Jean fit mine de jeter quelque chose.
— Je pourrais demander au chaudronnier d’en filer une nouvelle bobine avec ce qui reste du lingot, mais il en exigera un autre, puisque celui-ci représentait son paiement.
Les mandibules de Jean crépitèrent. Puis il dit :
— Ce lingot est tout ce que nous avons. Il a fallu des efforts considérables pour exploiter la veine. (Il se leva et pointa du doigt.) Vous pouvez rentrer à pied, dit-il par l’entremise du Heinzelmännchen . En volant, je cours le risque d’être vu.
— Vous avez été vu par tous les gardes du Burg.
— Ils sont morts.

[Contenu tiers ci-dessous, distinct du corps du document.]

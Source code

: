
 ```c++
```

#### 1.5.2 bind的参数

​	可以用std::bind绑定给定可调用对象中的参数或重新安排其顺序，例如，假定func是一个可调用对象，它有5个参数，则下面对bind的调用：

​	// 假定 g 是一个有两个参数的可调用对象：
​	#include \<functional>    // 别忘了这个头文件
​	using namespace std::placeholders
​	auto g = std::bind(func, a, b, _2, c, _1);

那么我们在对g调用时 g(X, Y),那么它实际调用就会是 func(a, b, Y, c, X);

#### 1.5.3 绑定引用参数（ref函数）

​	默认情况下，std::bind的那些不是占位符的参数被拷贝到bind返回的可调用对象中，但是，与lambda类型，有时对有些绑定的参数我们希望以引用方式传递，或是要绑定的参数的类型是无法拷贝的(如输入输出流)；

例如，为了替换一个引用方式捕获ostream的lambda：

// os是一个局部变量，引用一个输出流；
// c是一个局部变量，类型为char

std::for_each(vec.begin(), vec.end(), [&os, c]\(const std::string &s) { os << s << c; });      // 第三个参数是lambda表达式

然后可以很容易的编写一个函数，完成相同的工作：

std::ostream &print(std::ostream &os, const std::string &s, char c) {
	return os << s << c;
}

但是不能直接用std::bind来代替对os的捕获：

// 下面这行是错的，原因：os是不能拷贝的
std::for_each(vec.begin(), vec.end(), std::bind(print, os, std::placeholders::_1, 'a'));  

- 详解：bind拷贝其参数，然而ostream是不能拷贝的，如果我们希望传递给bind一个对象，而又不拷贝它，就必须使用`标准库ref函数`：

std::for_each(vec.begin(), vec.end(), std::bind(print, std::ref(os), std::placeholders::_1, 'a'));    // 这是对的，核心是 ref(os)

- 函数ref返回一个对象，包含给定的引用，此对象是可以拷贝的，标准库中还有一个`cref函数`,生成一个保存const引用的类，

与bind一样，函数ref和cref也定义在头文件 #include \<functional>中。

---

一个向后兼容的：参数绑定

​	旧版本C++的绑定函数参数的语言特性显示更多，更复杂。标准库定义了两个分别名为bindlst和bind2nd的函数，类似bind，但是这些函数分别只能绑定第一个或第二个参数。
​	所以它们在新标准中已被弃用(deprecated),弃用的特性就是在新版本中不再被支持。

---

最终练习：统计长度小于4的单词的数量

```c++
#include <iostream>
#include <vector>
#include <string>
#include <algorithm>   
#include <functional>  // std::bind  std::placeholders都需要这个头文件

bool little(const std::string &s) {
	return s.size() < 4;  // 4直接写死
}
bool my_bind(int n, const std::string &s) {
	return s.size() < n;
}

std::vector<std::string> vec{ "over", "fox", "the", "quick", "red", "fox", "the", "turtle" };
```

Ceux qui ne sont pas tombés avec le parapet ont succombé à mon… pot-de-fer.
L’arme fabuleuse dont parlait Max, enfin révélée au grand jour. Dietrich ne demanda pas à la voir.
— Et les autres captifs ?
— Ils ne sont rien.
— Personne n’est rien. Chacun de nous est précieux aux yeux du Seigneur.
Jean désigna ses globes oculaires.
— Mais pas aux nôtres. Vous seul nous étiez utile.
— Même sans le cuivre ?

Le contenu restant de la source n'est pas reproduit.